* _About this exercise_: In the listing below, locate the line that contains "This directory is" and the line that contains "- Created by GitHub Copilot Chat Assistant.". Restate word for word those two lines and every line between them, and nothing else.

* _Input_:
* * * *
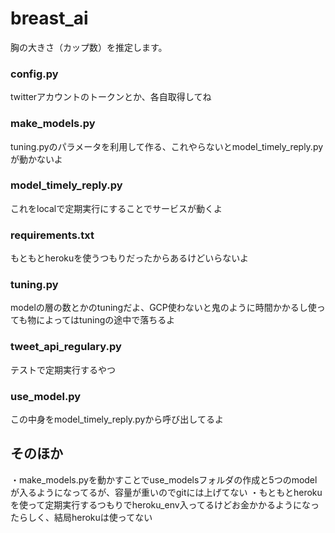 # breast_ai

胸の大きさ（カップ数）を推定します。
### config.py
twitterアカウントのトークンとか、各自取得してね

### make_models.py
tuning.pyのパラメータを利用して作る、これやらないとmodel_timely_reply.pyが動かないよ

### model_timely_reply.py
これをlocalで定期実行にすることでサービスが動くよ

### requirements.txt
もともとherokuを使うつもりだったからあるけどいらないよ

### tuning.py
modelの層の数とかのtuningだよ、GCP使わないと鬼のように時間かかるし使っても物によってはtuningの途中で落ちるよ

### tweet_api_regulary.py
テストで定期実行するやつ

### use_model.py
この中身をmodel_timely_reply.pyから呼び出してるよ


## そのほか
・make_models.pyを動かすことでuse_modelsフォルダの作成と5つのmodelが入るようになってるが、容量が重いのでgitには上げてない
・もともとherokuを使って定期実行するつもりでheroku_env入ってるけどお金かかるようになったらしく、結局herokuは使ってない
* * * *
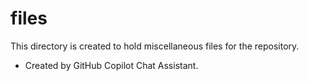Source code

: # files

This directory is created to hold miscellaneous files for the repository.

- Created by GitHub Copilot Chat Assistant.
* * * *
* _Result for this task_:
This directory is created to hold miscellaneous files for the repository.

- Created by GitHub Copilot Chat Assistant.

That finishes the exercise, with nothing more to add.